Tuesday, 22 July 2014

Sourdough Starter

Sourdough Starter is like a family member - old times Tamagotchi one might say. Sure thing is that a starter does feel like a pet. At least it needs a lot of love and time. You leave it behind and it's dead. You forget to feed it and water it - it's dead. So it does sound awfully much like a pet to me!

Sourdough baking has been a traditional baking method in Finland. My grandmother used to bake all their breads in a big baking oven and she used sourdough.  Now it seems that sourdough has been forgotten in many places. That is sad. The bread made with sourdough starter tastes so much better than when commercial yeast is used to leaven the bread. Starter brings totally different world into your bread. And it's not that hard to use either. Hardest things is to get that starter running in a jar on your kitchen counter or some other place that is warm enough for your new pet. Give it a try and you get to taste the best bread in a whole world!
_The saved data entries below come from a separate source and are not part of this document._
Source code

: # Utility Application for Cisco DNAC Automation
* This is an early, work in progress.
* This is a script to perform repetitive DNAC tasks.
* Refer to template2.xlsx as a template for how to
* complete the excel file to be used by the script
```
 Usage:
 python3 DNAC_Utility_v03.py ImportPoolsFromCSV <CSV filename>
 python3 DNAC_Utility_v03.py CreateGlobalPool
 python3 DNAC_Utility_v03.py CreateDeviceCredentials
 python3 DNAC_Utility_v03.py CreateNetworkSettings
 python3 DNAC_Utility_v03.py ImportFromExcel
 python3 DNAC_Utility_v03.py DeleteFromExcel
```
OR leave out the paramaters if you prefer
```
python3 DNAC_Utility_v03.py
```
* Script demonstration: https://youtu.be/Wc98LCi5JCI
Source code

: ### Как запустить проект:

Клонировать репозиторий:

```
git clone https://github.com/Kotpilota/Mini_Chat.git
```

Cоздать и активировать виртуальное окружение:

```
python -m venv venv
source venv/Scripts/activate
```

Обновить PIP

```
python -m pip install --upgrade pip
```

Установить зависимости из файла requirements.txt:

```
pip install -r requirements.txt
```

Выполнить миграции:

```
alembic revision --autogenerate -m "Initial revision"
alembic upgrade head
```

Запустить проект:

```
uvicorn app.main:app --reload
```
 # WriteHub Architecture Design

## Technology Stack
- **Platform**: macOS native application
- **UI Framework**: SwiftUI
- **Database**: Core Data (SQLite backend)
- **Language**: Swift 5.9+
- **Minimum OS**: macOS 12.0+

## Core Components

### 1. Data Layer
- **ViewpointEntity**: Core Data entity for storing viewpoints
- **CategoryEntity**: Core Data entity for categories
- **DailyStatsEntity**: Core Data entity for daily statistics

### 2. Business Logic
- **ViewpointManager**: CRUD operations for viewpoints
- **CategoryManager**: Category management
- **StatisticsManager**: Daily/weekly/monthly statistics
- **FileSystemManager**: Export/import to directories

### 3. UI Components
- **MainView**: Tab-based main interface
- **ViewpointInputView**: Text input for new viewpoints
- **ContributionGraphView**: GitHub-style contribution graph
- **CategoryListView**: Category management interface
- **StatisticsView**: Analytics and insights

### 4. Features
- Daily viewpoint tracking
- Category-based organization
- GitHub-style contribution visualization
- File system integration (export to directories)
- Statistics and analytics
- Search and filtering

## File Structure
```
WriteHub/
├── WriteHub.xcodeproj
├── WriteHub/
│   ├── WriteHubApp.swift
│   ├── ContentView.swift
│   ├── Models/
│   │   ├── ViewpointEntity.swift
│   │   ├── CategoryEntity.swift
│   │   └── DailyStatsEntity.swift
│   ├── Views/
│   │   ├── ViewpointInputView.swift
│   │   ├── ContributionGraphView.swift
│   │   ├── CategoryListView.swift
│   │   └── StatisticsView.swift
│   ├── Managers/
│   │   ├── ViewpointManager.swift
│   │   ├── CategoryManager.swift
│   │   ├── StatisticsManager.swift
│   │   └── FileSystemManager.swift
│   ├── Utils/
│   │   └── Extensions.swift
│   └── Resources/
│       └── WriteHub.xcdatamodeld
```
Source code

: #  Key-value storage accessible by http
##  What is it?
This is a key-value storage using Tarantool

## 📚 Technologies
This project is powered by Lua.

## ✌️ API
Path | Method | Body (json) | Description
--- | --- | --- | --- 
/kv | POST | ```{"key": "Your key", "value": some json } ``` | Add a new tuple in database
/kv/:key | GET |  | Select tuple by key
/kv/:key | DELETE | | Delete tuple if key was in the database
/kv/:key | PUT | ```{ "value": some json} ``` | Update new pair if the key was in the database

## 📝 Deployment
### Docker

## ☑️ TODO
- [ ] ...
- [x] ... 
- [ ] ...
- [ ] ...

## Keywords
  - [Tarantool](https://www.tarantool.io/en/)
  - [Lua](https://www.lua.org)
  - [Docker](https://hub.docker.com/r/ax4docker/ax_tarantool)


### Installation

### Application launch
My own little sourdough starter has been in our family ever since this spring. I had done it before with moderate success but this time I had a real struggle to get that starter up and running. But finally I did it and ever since that my starter has been a really lovely.
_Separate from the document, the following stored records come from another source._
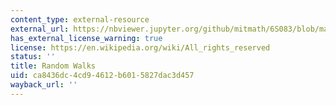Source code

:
 ```yaml
---
content_type: external-resource
external_url: https://nbviewer.jupyter.org/github/mitmath/6S083/blob/master/lectures/live/04%20-%20Random%20walks.ipynb
has_external_license_warning: true
license: https://en.wikipedia.org/wiki/All_rights_reserved
status: ''
title: Random Walks
uid: ca8436dc-4cd9-4612-b601-5827dac3d457
wayback_url: ''
---
```

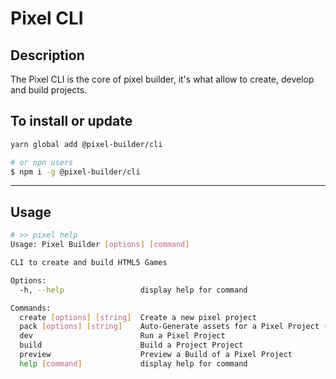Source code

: # Pixel CLI

## Description

The Pixel CLI is the core of pixel builder, it's what allow to create, develop and build projects.

## To install or update

```sh
yarn global add @pixel-builder/cli

# or npn users
$ npm i -g @pixel-builder/cli
```

---

## Usage

```sh
# >> pixel help
Usage: Pixel Builder [options] [command]

CLI to create and build HTML5 Games

Options:
  -h, --help                 display help for command

Commands:
  create [options] [string]  Create a new pixel project
  pack [options] [string]    Auto-Generate assets for a Pixel Project (spritesheet)
  dev                        Run a Pixel Project
  build                      Build a Project Project
  preview                    Preview a Build of a Pixel Project
  help [command]             display help for command
```
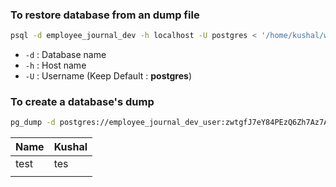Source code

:### To restore database from an dump file 
```bash
psql -d employee_journal_dev -h localhost -U postgres < '/home/kushal/work-diary-dev-21-mar-2023-backup.dump'
```
- `-d` : Database name
- `-h` : Host name
- `-U` : Username (Keep Default : **postgres**)

### To create a database's dump
```bash
pg_dump -d postgres://employee_journal_dev_user:zwtgfJ7eY84PEzQ6Zh7Az7AvC3XVbnUsMttChMezbaLGhZFhMHuGuMHEeyyU2AnE@org40-dev.cqr1ocgaeexp.ap-south-1.rds.amazonaws.com:5432/employee_journal_dev > wd-dev.dump
```

 | Name | Kushal |
 | ---- | ------ |
 | test | tes    |
 |      |        |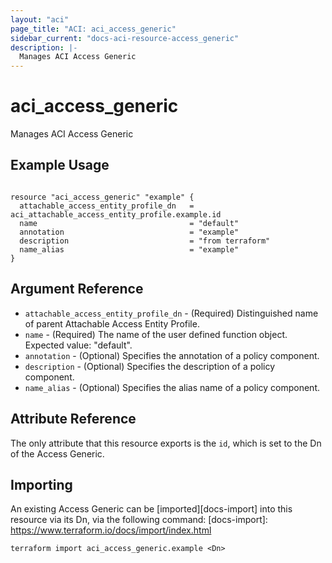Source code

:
 ```yaml
---
layout: "aci"
page_title: "ACI: aci_access_generic"
sidebar_current: "docs-aci-resource-access_generic"
description: |-
  Manages ACI Access Generic
---
```


# aci_access_generic

Manages ACI Access Generic

## Example Usage

```hcl

resource "aci_access_generic" "example" {
  attachable_access_entity_profile_dn   = aci_attachable_access_entity_profile.example.id
  name                                  = "default"
  annotation                            = "example"
  description                           = "from terraform"
  name_alias                            = "example"
}

```

## Argument Reference

- `attachable_access_entity_profile_dn` - (Required) Distinguished name of parent Attachable Access Entity Profile.
- `name` - (Required) The name of the user defined function object. Expected value: "default".
- `annotation` - (Optional) Specifies the annotation of a policy component.
- `description` - (Optional) Specifies the description of a policy component.
- `name_alias` - (Optional) Specifies the alias name of a policy component.

## Attribute Reference

The only attribute that this resource exports is the `id`, which is set to the
Dn of the Access Generic.

## Importing

An existing Access Generic can be [imported][docs-import] into this resource via its Dn, via the following command:
[docs-import]: https://www.terraform.io/docs/import/index.html

```
terraform import aci_access_generic.example <Dn>
```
I started it with 50 grams of rye flour and 50 grams of water. Before that I tried it with dls and cups but it just didn't work. And I ended up having sourdough that did not work like it was supposed to and smelled something totally different that it was supposed to. Trust me - you know from the smell if your sourdough starter isn't what it is meant to be. Good sourdough smells mildly acid and little fruity. Bad sourdough starter smells simply bad.
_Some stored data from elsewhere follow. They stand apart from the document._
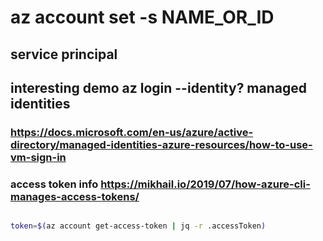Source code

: # az account set -s NAME_OR_ID

## service principal

##  interesting demo az login --identity? managed identities
### https://docs.microsoft.com/en-us/azure/active-directory/managed-identities-azure-resources/how-to-use-vm-sign-in

### access token info https://mikhail.io/2019/07/how-azure-cli-manages-access-tokens/

```bash

token=$(az account get-access-token | jq -r .accessToken)

```
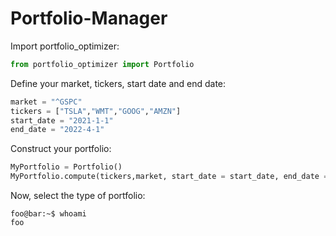 # Portfolio-Manager


Import portfolio_optimizer:

```python
from portfolio_optimizer import Portfolio
```

Define your market, tickers, start date and end date:

```python
market = "^GSPC"
tickers = ["TSLA","WMT","GOOG","AMZN"]
start_date = "2021-1-1"
end_date = "2022-4-1"
```
Construct your portfolio:

```python
MyPortfolio = Portfolio()
MyPortfolio.compute(tickers,market, start_date = start_date, end_date = end_date)
```
Now, select the type of portfolio:
```console
foo@bar:~$ whoami
foo
```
On the first day I added 50 grams of water and 50 grams of rye flour, mixed it well and started to wait. Baking is something that can really build up your patience. So I waited for about 24 hours, mixed it a little couple of times and finally  it was all bubbly and happy looking sourdough starter. Then I started to feed it. I removed half of the starter and added another 50 grams of flour and 50 grams of water, mixed it well and waited again. This time I needed to wait about 12 hours before it was all happy and bubbly. Then again I removed  half of it and added 50 grams of both water and rye flour. Then again the same thing after 12 hours. I continued this about a week and I had managed to create a working sourdough starter on my very own kitchen. You can start feeding it with some other flour too after 3-4 days. Tried that too and it works just fine. I gradually changed to flour though. Started half of rye and half of all-purpose flour. But in the end I went back to rye flour since I wanted to have a whole meal starter and I don't really want to keep several starters - at least for now.